Items from a data source:
========================================================================

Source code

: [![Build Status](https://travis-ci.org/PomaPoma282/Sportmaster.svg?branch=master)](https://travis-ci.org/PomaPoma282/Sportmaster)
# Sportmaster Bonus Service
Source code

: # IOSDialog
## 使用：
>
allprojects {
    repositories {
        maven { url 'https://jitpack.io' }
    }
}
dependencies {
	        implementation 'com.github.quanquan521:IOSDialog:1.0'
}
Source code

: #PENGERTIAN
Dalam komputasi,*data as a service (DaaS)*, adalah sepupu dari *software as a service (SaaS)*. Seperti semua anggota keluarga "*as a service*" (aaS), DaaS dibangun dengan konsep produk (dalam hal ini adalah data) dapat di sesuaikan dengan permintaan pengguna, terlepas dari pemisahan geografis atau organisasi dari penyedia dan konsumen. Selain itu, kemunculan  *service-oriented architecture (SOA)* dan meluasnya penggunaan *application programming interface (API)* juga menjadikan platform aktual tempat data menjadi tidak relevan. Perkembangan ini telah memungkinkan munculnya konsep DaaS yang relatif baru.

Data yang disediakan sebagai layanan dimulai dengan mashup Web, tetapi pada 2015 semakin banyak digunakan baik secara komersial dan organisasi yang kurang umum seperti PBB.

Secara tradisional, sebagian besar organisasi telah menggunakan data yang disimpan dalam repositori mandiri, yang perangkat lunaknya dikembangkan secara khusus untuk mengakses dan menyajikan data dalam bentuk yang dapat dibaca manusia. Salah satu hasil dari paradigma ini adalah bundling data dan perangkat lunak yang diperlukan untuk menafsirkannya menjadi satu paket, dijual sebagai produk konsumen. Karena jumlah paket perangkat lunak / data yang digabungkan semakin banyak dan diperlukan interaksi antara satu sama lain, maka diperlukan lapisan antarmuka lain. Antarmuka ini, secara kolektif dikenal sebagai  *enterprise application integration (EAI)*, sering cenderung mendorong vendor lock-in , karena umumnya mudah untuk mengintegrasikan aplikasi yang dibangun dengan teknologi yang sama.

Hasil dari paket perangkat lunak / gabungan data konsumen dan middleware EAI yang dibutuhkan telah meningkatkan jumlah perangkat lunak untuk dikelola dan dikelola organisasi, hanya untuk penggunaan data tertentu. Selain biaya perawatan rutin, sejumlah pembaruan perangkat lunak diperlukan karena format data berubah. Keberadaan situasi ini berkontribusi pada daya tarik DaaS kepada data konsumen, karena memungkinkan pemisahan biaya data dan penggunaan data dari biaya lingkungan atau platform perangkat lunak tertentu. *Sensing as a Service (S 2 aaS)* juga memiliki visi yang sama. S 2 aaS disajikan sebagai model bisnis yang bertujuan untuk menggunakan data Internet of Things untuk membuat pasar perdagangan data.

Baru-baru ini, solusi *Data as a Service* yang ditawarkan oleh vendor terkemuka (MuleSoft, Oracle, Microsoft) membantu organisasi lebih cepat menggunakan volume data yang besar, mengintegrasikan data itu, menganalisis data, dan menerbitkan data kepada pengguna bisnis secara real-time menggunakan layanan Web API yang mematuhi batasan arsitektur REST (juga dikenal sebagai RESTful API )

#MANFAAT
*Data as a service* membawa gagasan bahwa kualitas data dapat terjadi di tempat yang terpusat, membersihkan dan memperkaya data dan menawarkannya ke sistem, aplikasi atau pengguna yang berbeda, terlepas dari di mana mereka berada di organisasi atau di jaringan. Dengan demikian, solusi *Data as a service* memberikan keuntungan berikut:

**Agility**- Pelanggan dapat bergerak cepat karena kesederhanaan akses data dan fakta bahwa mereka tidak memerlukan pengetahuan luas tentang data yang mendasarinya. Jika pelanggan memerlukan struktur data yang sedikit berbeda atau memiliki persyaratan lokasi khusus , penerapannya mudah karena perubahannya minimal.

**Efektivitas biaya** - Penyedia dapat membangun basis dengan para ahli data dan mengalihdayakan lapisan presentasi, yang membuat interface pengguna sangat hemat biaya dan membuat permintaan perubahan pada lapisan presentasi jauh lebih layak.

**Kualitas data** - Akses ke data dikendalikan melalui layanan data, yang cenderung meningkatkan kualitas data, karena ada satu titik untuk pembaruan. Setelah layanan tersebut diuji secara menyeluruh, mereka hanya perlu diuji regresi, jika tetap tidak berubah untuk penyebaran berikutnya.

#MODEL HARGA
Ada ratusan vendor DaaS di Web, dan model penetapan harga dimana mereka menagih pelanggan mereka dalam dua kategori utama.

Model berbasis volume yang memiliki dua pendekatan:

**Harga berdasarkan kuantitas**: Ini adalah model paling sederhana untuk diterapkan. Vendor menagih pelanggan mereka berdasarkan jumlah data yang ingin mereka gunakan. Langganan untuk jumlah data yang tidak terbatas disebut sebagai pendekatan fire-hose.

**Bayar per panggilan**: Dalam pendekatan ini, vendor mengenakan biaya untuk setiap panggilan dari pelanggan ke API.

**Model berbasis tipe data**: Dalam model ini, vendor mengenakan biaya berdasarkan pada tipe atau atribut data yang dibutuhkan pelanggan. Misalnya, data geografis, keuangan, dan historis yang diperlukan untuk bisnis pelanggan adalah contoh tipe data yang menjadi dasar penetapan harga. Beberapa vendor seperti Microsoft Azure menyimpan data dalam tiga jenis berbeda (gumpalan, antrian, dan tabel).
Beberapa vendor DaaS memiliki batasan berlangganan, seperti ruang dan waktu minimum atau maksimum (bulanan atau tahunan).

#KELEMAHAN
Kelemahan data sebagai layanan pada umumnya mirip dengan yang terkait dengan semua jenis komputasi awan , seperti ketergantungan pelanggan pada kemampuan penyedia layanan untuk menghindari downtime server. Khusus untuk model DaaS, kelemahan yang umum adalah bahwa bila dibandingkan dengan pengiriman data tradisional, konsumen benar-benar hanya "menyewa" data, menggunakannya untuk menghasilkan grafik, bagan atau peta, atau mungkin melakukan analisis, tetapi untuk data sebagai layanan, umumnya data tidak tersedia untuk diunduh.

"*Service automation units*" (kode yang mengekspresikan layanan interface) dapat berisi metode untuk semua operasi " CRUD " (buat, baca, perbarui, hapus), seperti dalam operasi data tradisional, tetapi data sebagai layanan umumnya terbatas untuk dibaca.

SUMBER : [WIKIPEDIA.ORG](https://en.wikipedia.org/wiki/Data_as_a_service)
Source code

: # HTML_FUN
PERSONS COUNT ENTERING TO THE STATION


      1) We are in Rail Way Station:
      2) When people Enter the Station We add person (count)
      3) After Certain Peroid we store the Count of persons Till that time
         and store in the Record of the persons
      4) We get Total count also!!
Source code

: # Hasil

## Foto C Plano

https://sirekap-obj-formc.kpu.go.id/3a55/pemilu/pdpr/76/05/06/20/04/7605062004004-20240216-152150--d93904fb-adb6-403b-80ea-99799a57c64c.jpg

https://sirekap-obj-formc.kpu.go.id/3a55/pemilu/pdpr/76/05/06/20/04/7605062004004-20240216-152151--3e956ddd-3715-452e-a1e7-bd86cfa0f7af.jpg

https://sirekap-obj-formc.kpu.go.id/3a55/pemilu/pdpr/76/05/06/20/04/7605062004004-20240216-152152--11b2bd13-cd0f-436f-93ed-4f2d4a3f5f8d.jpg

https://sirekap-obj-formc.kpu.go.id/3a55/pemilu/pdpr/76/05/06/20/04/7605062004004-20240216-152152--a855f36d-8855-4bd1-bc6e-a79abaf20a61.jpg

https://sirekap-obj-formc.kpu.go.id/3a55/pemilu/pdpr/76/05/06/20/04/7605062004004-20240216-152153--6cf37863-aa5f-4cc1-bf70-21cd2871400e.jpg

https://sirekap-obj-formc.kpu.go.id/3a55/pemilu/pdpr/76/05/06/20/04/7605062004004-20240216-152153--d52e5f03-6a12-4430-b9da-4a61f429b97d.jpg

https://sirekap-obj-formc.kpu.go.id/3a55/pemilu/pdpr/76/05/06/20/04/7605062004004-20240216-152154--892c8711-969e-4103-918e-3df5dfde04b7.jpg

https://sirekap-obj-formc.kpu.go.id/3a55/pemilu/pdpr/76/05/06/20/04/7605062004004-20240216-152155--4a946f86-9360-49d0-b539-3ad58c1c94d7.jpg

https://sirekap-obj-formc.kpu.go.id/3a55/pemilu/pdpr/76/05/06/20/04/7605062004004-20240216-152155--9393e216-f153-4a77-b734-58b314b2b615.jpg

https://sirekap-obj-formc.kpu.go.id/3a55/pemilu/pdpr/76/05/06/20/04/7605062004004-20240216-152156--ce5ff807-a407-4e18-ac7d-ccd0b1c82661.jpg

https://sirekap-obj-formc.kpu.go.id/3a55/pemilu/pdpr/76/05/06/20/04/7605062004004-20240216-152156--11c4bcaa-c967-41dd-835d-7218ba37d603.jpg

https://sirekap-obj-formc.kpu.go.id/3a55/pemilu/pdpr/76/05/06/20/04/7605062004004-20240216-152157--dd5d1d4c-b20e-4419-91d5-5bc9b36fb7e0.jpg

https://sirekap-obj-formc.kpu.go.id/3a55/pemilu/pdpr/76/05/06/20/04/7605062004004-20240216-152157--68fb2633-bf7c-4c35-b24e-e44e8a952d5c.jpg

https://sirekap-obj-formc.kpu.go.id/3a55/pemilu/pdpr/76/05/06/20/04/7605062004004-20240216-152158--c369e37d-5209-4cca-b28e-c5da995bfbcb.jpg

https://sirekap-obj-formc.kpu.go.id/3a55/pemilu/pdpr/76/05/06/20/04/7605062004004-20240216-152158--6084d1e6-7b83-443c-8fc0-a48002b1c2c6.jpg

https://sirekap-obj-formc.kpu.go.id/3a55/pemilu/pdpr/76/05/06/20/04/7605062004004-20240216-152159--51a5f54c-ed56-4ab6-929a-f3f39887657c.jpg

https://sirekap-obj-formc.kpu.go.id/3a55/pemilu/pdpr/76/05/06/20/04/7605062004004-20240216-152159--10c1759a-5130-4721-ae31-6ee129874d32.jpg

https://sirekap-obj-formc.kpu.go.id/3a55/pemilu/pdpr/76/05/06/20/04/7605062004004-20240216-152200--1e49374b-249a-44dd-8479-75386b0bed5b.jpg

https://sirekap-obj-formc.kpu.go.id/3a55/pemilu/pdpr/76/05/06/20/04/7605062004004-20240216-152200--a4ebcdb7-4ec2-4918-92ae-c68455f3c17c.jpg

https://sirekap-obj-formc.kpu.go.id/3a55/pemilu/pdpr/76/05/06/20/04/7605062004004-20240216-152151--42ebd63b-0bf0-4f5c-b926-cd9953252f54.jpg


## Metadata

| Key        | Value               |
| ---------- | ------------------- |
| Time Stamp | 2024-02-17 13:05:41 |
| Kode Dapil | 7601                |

========================================================================

◆ **To do**: Using the records above, report each line with the string "penetapan".

◆ **Written response**:
Ada ratusan vendor DaaS di Web, dan model penetapan harga dimana mereka menagih pelanggan mereka dalam dua kategori utama.
**Model berbasis tipe data**: Dalam model ini, vendor mengenakan biaya berdasarkan pada tipe atau atribut data yang dibutuhkan pelanggan. Misalnya, data geografis, keuangan, dan historis yang diperlukan untuk bisnis pelanggan adalah contoh tipe data yang menjadi dasar penetapan harga. Beberapa vendor seperti Microsoft Azure menyimpan data dalam tiga jenis berbeda (gumpalan, antrian, dan tabel).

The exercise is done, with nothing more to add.